** What you will do **
Return, word for word, only the lines of the data below that lie between the line with "Broken Trust: Lessons" and the line with "Luke E.Taylor, Amy L.Swerdfeger, Guy D.Eslick", those two lines included.

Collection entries
--------
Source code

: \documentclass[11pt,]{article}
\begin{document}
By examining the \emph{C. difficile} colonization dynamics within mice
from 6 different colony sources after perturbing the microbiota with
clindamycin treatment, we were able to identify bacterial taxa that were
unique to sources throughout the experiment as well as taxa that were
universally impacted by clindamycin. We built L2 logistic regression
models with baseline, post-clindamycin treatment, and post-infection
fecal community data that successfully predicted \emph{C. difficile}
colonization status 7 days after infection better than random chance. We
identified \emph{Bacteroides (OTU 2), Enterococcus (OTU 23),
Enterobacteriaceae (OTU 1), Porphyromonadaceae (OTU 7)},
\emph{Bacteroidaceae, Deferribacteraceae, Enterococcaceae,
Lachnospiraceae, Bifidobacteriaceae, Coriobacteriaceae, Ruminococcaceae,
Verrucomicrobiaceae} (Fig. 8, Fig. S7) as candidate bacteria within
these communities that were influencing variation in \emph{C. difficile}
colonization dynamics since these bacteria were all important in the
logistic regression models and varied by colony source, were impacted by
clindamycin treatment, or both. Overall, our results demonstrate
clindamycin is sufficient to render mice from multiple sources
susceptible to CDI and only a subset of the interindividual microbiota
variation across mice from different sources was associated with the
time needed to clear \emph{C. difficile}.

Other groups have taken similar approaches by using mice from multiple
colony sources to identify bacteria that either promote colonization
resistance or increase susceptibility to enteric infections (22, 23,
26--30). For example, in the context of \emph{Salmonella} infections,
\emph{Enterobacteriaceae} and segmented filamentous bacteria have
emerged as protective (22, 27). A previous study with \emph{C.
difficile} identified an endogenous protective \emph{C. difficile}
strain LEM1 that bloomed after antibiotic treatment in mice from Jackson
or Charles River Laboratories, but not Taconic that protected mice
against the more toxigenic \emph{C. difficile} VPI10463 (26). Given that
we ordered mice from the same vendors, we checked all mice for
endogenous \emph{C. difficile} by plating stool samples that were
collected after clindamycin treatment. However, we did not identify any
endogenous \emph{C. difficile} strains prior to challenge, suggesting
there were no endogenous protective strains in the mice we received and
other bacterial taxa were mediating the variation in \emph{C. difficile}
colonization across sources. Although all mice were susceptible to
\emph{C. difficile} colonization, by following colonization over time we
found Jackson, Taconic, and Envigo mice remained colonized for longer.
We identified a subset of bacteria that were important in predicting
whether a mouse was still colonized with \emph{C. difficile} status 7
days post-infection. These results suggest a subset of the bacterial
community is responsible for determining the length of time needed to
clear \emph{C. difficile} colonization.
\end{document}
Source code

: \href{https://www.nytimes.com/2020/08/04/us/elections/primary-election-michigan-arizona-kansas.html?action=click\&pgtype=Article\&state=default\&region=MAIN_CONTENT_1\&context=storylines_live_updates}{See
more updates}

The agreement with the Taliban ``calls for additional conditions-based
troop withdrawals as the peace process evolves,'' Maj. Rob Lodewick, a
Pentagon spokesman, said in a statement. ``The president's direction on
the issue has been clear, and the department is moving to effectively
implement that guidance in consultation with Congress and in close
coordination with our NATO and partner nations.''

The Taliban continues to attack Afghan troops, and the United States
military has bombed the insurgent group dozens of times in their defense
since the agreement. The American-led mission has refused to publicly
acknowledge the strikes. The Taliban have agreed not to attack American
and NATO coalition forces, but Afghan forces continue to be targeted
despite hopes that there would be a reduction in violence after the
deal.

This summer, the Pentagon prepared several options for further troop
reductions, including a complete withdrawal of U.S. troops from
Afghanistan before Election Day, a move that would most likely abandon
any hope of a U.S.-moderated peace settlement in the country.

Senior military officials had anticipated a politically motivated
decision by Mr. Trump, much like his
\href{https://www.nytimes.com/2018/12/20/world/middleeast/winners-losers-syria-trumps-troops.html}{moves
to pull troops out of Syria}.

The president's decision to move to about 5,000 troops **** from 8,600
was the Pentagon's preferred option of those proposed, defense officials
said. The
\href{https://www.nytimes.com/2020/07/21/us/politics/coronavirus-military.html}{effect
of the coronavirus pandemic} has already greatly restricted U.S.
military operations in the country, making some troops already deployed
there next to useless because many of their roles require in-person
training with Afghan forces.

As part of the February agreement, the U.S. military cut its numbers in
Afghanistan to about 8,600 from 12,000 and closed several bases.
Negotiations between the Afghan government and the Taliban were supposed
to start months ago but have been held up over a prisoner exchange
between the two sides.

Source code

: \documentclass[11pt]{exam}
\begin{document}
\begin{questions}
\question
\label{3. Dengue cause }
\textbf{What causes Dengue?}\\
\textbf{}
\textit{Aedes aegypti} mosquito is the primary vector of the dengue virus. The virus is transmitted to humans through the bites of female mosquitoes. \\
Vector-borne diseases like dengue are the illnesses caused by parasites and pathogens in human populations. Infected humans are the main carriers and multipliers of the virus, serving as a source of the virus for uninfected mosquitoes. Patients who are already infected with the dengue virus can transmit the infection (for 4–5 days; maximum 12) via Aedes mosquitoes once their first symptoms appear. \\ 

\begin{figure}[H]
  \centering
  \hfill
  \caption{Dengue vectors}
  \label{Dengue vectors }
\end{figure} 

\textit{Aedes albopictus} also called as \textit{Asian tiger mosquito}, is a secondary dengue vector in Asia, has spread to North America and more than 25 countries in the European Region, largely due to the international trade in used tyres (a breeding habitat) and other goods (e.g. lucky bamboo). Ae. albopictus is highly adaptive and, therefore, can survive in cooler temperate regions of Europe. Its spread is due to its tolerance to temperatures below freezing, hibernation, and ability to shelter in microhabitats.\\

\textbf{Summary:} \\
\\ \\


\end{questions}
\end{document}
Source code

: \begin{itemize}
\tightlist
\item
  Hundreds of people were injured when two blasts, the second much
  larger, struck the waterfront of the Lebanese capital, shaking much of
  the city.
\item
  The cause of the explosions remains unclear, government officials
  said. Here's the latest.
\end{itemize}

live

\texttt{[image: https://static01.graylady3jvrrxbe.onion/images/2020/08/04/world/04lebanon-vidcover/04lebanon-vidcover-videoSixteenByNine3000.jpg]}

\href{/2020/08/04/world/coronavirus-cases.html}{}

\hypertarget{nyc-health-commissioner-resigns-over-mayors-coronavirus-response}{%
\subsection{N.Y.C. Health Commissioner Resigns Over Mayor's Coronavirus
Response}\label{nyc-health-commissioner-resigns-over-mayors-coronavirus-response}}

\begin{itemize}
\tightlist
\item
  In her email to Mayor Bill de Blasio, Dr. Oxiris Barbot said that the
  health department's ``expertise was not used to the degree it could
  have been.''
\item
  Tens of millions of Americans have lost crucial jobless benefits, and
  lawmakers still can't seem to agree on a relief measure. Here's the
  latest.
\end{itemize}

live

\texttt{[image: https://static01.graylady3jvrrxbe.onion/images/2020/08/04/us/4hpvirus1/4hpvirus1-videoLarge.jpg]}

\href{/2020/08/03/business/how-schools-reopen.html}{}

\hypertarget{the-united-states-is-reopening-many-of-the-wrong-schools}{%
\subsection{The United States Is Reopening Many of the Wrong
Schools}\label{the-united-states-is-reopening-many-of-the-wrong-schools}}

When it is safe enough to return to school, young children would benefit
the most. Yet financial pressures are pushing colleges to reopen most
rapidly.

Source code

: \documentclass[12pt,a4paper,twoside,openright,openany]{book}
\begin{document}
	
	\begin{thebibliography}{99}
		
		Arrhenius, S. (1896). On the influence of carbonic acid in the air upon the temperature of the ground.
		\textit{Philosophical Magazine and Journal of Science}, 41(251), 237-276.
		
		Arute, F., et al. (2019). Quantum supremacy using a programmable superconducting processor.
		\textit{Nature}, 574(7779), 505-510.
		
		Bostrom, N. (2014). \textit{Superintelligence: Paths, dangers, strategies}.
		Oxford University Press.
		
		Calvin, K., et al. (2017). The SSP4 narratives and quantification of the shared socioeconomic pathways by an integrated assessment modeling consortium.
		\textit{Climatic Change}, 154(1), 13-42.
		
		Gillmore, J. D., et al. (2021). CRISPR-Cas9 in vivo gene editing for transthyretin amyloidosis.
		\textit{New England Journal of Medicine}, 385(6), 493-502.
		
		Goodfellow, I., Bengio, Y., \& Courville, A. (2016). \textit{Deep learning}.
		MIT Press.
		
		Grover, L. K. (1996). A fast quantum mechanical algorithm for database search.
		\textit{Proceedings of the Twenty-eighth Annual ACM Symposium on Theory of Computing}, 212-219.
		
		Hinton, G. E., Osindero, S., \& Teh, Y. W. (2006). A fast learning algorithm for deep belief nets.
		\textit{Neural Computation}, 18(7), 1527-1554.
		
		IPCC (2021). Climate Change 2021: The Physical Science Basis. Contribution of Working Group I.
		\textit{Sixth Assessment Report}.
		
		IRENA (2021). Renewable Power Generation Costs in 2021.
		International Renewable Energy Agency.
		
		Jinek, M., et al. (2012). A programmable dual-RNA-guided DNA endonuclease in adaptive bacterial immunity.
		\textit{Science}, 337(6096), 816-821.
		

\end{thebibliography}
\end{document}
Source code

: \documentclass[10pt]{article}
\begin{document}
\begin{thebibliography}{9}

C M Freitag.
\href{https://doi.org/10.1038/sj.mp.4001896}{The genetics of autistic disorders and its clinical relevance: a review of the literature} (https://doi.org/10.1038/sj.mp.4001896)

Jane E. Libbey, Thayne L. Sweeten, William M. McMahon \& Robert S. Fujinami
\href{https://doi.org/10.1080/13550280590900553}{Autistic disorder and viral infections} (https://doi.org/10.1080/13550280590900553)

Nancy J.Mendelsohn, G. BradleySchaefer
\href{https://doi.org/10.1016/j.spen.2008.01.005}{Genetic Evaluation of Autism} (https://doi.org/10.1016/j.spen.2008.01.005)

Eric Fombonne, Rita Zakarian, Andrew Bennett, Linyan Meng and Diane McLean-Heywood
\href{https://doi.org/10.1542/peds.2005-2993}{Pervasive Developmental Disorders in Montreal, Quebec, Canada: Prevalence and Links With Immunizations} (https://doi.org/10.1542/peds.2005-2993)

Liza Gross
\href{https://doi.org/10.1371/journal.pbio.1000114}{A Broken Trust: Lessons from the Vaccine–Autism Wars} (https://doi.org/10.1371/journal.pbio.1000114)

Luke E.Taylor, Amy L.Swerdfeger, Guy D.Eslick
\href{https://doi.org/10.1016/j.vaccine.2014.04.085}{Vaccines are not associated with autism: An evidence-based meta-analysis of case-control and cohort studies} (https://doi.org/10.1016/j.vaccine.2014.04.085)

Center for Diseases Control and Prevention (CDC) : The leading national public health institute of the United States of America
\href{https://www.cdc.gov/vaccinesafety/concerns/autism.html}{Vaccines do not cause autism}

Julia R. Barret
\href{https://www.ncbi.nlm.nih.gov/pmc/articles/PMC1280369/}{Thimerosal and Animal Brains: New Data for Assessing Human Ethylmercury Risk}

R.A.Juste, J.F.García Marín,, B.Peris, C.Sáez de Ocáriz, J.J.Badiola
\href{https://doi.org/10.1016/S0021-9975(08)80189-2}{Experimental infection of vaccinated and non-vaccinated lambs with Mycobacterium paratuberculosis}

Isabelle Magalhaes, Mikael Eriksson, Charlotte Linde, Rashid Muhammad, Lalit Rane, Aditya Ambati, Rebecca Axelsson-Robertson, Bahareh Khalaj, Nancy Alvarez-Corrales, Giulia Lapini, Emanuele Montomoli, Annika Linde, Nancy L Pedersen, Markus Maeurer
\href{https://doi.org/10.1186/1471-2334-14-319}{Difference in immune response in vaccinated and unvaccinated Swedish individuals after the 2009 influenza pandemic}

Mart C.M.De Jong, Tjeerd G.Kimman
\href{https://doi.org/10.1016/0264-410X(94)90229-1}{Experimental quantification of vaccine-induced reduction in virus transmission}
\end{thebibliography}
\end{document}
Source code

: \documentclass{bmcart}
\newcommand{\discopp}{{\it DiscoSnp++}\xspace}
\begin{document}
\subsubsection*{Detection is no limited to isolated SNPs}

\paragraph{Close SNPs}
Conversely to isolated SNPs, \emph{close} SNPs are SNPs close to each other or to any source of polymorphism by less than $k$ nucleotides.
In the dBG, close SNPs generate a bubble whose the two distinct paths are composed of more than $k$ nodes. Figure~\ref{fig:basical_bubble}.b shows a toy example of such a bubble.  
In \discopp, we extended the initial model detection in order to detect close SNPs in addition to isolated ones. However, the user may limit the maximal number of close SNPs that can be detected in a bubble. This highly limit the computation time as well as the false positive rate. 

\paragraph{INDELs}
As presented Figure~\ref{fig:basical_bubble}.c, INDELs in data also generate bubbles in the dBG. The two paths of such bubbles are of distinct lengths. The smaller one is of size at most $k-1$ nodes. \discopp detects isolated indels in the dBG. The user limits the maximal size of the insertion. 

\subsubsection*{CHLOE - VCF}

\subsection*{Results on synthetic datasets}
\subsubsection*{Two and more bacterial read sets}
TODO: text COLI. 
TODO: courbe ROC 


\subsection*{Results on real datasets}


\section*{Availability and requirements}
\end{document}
--------
** Task answer **
\href{https://doi.org/10.1371/journal.pbio.1000114}{A Broken Trust: Lessons from the Vaccine–Autism Wars} (https://doi.org/10.1371/journal.pbio.1000114)

Luke E.Taylor, Amy L.Swerdfeger, Guy D.Eslick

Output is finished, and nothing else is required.